India and the United States have come a long way over the past two decades. A once fraught relationship has developed real strategic significance, especially as both nations face major security challenges in Asia. Much of this progress has been fueled by the enthusiasm of U.S. businesses, who recognize that to be successful in a globalized economy, they need access to Indian talent and the giant subcontinental market. India also understands that to lift itself out of poverty and become globally competitive, it needs access to U.S. markets and the capital and technology of American firms. As a result, bilateral trade has quadrupled to nearly $100 billion since 2006 and, with this, cooperation has blossomed in many other areas -- including intelligence and security.
However, with U.S. Vice President Joe Biden visiting Mumbai and New Delhi this week, it's worth noting that over the past three or four years, the business environment for U.S. firms in India has deteriorated, and tensions have grown over trade and investment matters. American pharmaceutical firms and multinational companies are concerned about how policies and regulation compromise their business model. Many others face nightmarish tax challenges. For their part, Indian IT companies are very concerned about proposed changes in the U.S. Senate's immigration bill to the rules on skilled Indian workers who want to emigrate to the United States.
All companies, Indian and American, face severe headwinds in their day-to-day business operations. As a result, the business ties that have been a pillar in U.S.-India relations for decades have been dramatically weakened. Honeywell CEO and co-Chairman of the U.S.-India CEO Forum Dave Cote spoke for many of his colleagues recently when he said, "Over the last two years, we have felt a cooling when it comes to U.S. interests in investing in India." Ajay Banga, CEO of Mastercard and chairman of the U.S.-India Business Council added frankly, "There are cracks in our relationship." But this cooling may not remain restricted to trade and investment alone; the United States and India may be headed for a collision that could be seriously detrimental to the strategic interests of both nations unless U.S. President Barack Obama and Indian Prime Minister Manmohan Singh lead forcefully and personally to get things back on track
The list of grievances on both sides is long. For U.S. firms operating in India, relentless harassment by tax authorities is at the top of this list. Add to this the much-criticized Preferential Market Access (PMA), a proposed policy that would give preference in government procurement contracts to domestically manufactured electronic, computing, and telecommunciations hardware. Pharmaceutical companies are concerned about intellectual property rights protection and enforcement. Solar panel manufacturers, and companies in insurance, retail, and defense complain about continued regulatory and bureaucratic hurdles to market access in their sectors. Progress on the civil nuclear agreement between the two countries that was signed with much fanfare in 2008 remains stalled over concerns on liability which has scared away French, Russian, and American firms.

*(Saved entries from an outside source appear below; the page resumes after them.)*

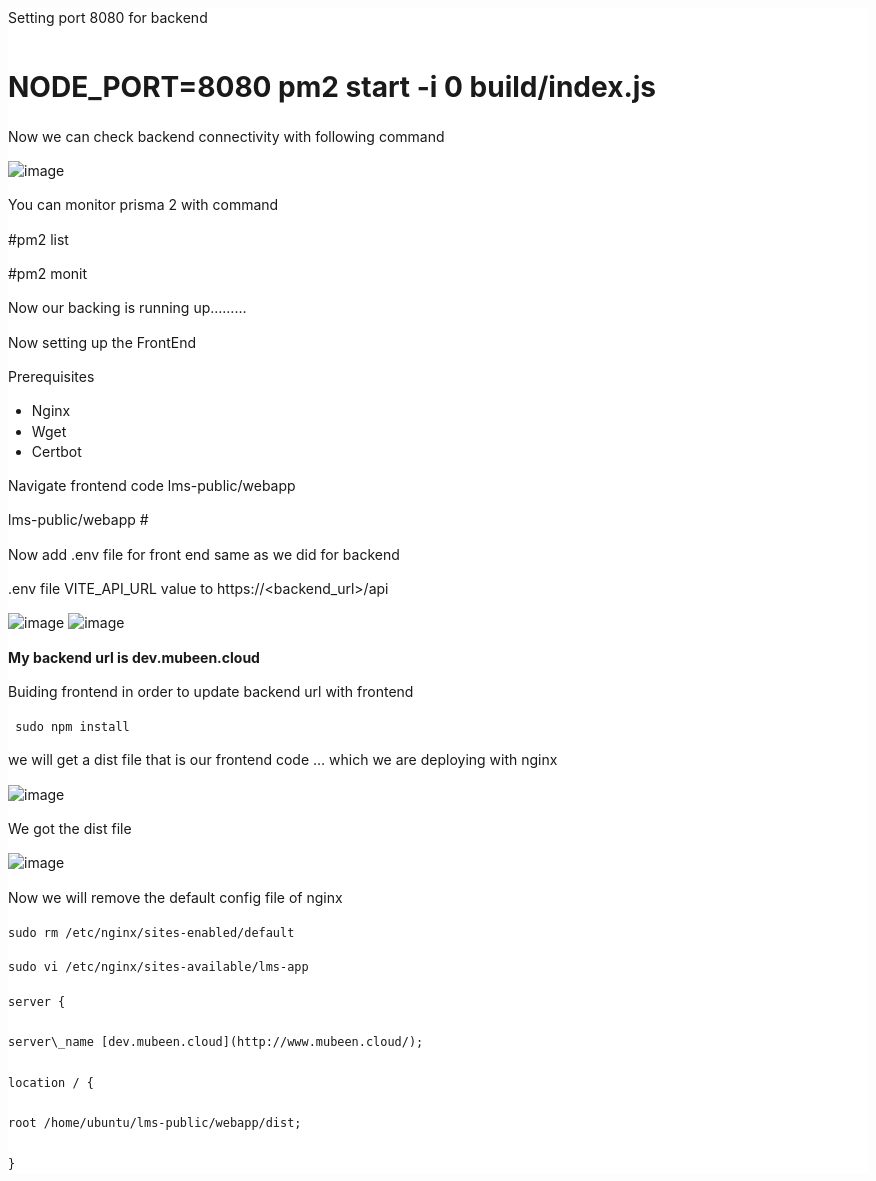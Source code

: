 Setting port 8080 for backend

# NODE\_PORT=8080 pm2 start -i 0 build/index.js

Now we can check backend connectivity with following command

![image](https://github.com/arjunedify/Arjun/assets/132984407/0c51bc64-664c-476d-b031-3b138cc161da)

You can monitor prisma 2 with command

#pm2 list

#pm2 monit

Now our backing is running up………

Now setting up the FrontEnd


 Prerequisites

- Nginx
- Wget
- Certbot

Navigate frontend code lms-public/webapp

lms-public/webapp #

Now add .env file for front end same as we did for backend


.env file
VITE\_API\_URL value to https://\<backend\_url\>/api

![image](https://github.com/arjunedify/Arjun/assets/132984407/8c3e3306-e70b-4744-b9fd-163c02c62cf6)
![image](https://github.com/arjunedify/Arjun/assets/132984407/702945f5-2e73-41ff-87da-3a24d12014d3)

**My backend url is dev.mubeen.cloud**

Buiding frontend in order to update backend url with frontend

```
 sudo npm install
```


we will get a dist file that is our frontend code … which we are deploying with nginx

![image](https://github.com/arjunedify/Arjun/assets/132984407/69531f2a-1e7b-49f4-ad02-d436edc2927f)

We got the dist file

![image](https://github.com/arjunedify/Arjun/assets/132984407/b8f63c91-5019-498a-a254-856877ebdbbc)

Now we will remove the default config file of nginx
```
sudo rm /etc/nginx/sites-enabled/default
```
```
sudo vi /etc/nginx/sites-available/lms-app
```
```
server {

server\_name [dev.mubeen.cloud](http://www.mubeen.cloud/);

location / {

root /home/ubuntu/lms-public/webapp/dist;

}
```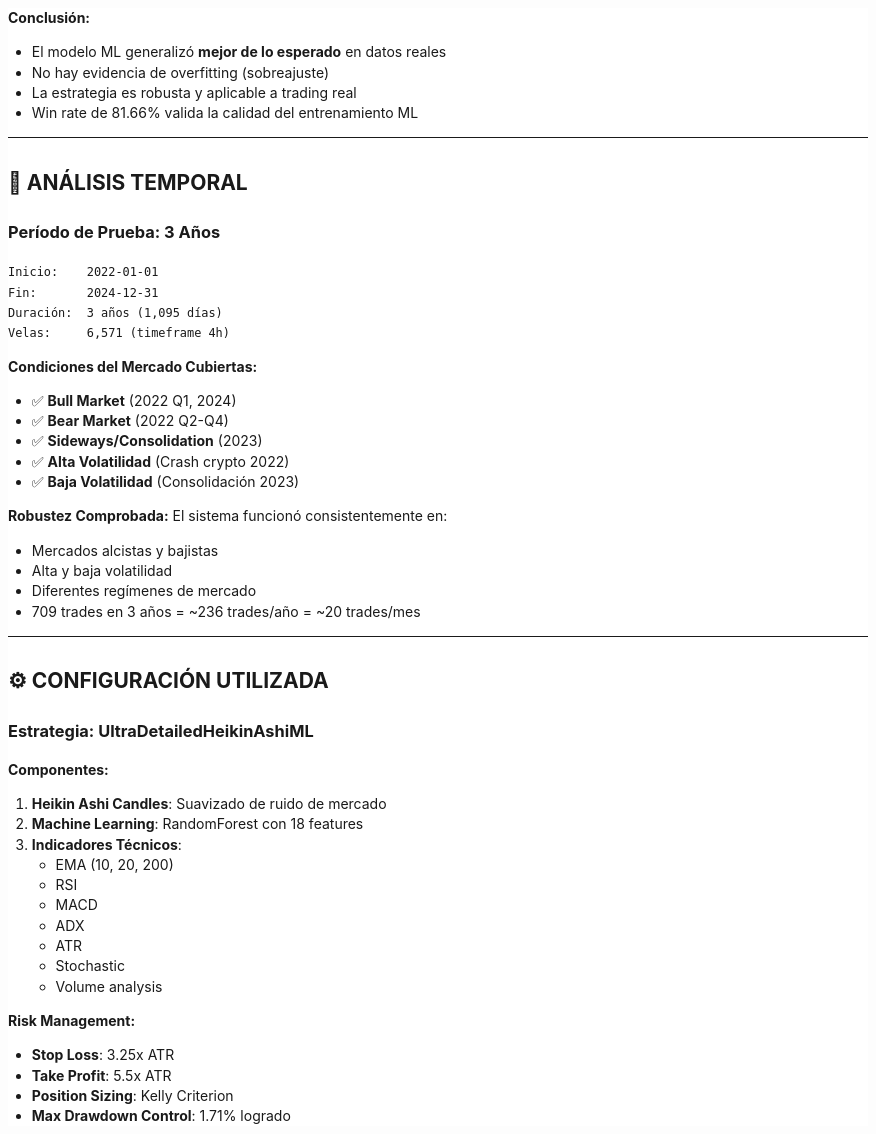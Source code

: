 **Conclusión:**
- El modelo ML generalizó **mejor de lo esperado** en datos reales
- No hay evidencia de overfitting (sobreajuste)
- La estrategia es robusta y aplicable a trading real
- Win rate de 81.66% valida la calidad del entrenamiento ML

---

## 📅 ANÁLISIS TEMPORAL

### Período de Prueba: 3 Años

```
Inicio:    2022-01-01
Fin:       2024-12-31
Duración:  3 años (1,095 días)
Velas:     6,571 (timeframe 4h)
```

**Condiciones del Mercado Cubiertas:**
- ✅ **Bull Market** (2022 Q1, 2024)
- ✅ **Bear Market** (2022 Q2-Q4)
- ✅ **Sideways/Consolidation** (2023)
- ✅ **Alta Volatilidad** (Crash crypto 2022)
- ✅ **Baja Volatilidad** (Consolidación 2023)

**Robustez Comprobada:**
El sistema funcionó consistentemente en:
- Mercados alcistas y bajistas
- Alta y baja volatilidad
- Diferentes regímenes de mercado
- 709 trades en 3 años = ~236 trades/año = ~20 trades/mes

---

## ⚙️ CONFIGURACIÓN UTILIZADA

### Estrategia: UltraDetailedHeikinAshiML

**Componentes:**
1. **Heikin Ashi Candles**: Suavizado de ruido de mercado
2. **Machine Learning**: RandomForest con 18 features
3. **Indicadores Técnicos**:
   - EMA (10, 20, 200)
   - RSI
   - MACD
   - ADX
   - ATR
   - Stochastic
   - Volume analysis

**Risk Management:**
- **Stop Loss**: 3.25x ATR
- **Take Profit**: 5.5x ATR
- **Position Sizing**: Kelly Criterion
- **Max Drawdown Control**: 1.71% logrado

Lack of progress on improving infrastructure, a rapidly slowing economy and a rapidly depreciating currency raise further concerns about India's economic progress. For multinational companies eager to enter the Indian market, the mounting list of issues is causing frustration and annoyance to mutate into anger as more and more CEOs fear that India is discriminating against U.S. firms and failing in its obligations as an emerging economic power.

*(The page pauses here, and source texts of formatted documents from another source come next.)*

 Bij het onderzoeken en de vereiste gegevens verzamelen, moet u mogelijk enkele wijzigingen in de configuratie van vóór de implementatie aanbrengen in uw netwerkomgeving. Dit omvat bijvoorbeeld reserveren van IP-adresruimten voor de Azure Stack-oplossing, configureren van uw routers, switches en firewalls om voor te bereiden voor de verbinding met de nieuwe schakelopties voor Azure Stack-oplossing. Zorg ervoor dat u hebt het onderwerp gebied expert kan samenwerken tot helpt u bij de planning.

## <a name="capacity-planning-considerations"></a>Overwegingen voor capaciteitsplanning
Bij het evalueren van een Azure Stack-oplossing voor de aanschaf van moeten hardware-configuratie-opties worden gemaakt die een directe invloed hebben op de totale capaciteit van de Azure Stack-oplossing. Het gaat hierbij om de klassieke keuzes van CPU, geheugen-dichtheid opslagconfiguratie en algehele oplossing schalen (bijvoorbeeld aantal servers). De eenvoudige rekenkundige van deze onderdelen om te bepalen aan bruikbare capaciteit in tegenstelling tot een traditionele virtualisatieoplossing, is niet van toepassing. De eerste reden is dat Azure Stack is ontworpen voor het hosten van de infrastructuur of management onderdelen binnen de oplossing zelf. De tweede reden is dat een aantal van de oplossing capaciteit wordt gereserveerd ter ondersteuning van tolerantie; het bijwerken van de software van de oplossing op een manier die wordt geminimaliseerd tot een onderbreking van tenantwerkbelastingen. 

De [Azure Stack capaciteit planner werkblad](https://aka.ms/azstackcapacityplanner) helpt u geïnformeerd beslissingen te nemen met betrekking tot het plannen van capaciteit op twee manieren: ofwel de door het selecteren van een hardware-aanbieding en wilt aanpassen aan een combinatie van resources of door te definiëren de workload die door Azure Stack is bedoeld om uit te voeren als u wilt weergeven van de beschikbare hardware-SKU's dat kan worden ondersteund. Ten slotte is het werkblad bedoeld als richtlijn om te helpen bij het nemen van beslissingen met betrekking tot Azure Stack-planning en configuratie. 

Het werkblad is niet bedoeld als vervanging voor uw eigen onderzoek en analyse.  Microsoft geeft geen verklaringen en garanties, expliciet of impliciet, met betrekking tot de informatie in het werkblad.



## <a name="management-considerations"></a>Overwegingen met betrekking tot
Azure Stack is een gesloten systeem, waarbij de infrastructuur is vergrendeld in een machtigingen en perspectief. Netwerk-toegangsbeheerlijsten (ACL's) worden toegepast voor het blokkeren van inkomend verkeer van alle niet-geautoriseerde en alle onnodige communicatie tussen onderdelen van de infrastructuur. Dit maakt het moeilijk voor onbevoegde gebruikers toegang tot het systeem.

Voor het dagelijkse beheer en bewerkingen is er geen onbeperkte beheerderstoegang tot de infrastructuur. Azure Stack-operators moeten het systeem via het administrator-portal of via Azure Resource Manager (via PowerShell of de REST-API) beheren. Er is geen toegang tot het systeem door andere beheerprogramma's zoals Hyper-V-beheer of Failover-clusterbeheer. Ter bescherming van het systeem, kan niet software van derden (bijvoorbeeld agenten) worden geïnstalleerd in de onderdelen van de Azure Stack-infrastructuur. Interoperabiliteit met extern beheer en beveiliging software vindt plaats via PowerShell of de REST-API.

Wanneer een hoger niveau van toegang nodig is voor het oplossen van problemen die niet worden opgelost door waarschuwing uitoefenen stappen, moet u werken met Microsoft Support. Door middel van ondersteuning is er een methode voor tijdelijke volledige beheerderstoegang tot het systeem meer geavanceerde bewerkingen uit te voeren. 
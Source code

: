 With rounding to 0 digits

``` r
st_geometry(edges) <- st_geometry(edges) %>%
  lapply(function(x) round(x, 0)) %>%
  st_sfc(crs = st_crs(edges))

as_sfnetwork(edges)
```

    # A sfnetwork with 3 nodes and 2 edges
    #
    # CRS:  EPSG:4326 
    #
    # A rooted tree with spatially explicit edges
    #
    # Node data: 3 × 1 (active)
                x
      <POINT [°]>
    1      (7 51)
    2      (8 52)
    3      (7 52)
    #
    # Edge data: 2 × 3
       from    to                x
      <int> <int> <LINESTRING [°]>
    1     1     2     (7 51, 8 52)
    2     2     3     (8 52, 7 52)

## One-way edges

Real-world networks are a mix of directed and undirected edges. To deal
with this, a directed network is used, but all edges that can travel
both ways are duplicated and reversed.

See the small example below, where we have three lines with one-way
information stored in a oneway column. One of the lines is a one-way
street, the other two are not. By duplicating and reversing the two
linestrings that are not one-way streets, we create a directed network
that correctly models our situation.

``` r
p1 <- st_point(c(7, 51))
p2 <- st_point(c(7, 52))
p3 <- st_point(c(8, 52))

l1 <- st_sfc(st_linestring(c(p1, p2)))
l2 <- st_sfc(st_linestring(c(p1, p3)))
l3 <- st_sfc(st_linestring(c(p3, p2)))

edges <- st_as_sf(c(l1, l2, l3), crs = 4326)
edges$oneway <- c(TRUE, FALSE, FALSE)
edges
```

U.S. government officials expect India to collaborate with them in multilateral trade negotiations to shape the global trading system rather than setting dangerous precedents that other countries might emulate. This would drive a stake through the heart of the global expansion of American firms. It is a matter of paramount importance and urgency therefore to get India to act responsibly.

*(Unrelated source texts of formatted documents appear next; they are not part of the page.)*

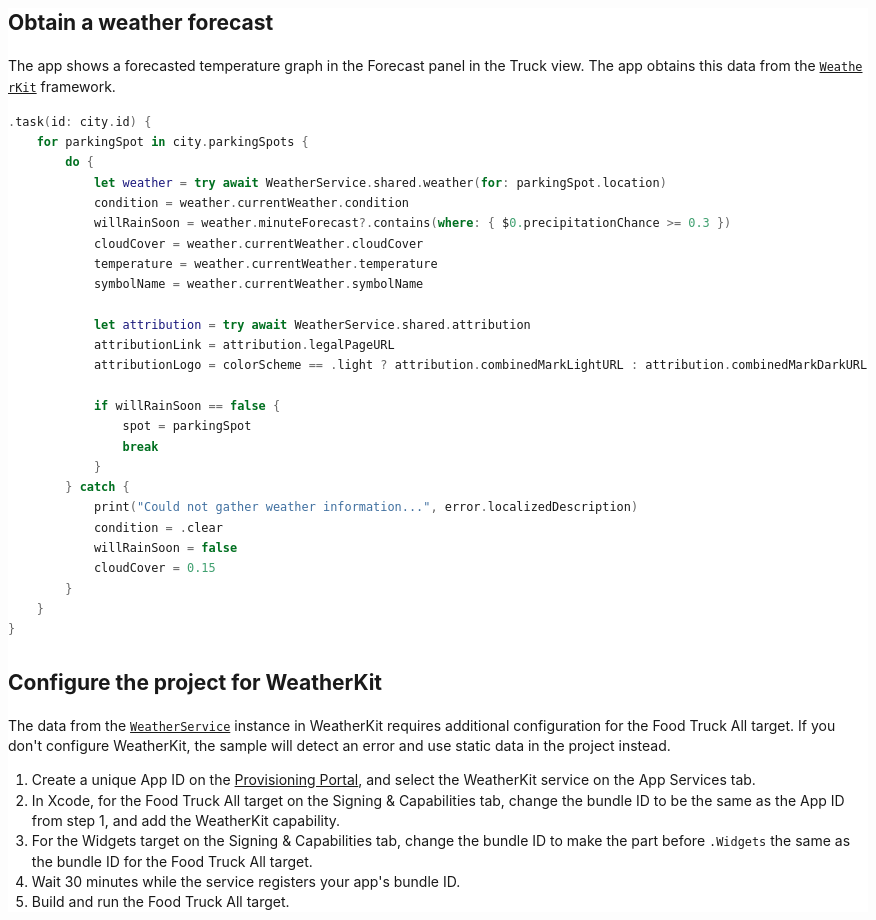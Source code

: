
 ``` swift
```

## Obtain a weather forecast

The app shows a forecasted temperature graph in the Forecast panel in the Truck view. The app obtains this data from the [`WeatherKit`](https://developer.apple.com/documentation/weatherkit/weatherservice) framework.

``` swift
.task(id: city.id) {
    for parkingSpot in city.parkingSpots {
        do {
            let weather = try await WeatherService.shared.weather(for: parkingSpot.location)
            condition = weather.currentWeather.condition
            willRainSoon = weather.minuteForecast?.contains(where: { $0.precipitationChance >= 0.3 })
            cloudCover = weather.currentWeather.cloudCover
            temperature = weather.currentWeather.temperature
            symbolName = weather.currentWeather.symbolName
            
            let attribution = try await WeatherService.shared.attribution
            attributionLink = attribution.legalPageURL
            attributionLogo = colorScheme == .light ? attribution.combinedMarkLightURL : attribution.combinedMarkDarkURL
            
            if willRainSoon == false {
                spot = parkingSpot
                break
            }
        } catch {
            print("Could not gather weather information...", error.localizedDescription)
            condition = .clear
            willRainSoon = false
            cloudCover = 0.15
        }
    }
}
```

## Configure the project for WeatherKit

The data from the [`WeatherService`](https://developer.apple.com/documentation/weatherkit/weatherservice) instance in WeatherKit requires additional configuration for the Food Truck All target. If you don't configure WeatherKit, the sample will detect an error and use static data in the project instead.

1. Create a unique App ID on the [Provisioning Portal](https://developer.apple.com/account/resources/certificates/list), and select the WeatherKit service on the App Services tab.
2. In Xcode, for the Food Truck All target on the Signing & Capabilities tab, change the bundle ID to be the same as the App ID from step 1, and add the WeatherKit capability.
3. For the Widgets target on the Signing & Capabilities tab, change the bundle ID to make the part before `.Widgets` the same as the bundle ID for the Food Truck All target.
3. Wait 30 minutes while the service registers your app's bundle ID.
4. Build and run the Food Truck All target.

From India's standpoint, the most urgent and lethal threat is that some of the provisions of the U.S. immigration bill currently being considered by Congress would create a huge problem for the country's flagship IT industry, not to mention the American companies that are its clients. The most onerous proposal is one that prevents U.S. technology firms from placing personnel at client's sites if more than 15 percent of their employees are on H1-B visas. This destroys the business models of many global IT service providers and is also extremely problematic for U.S. companies that have become dependent on the amazingly competitive, 24/7 capability provided by Indian firms.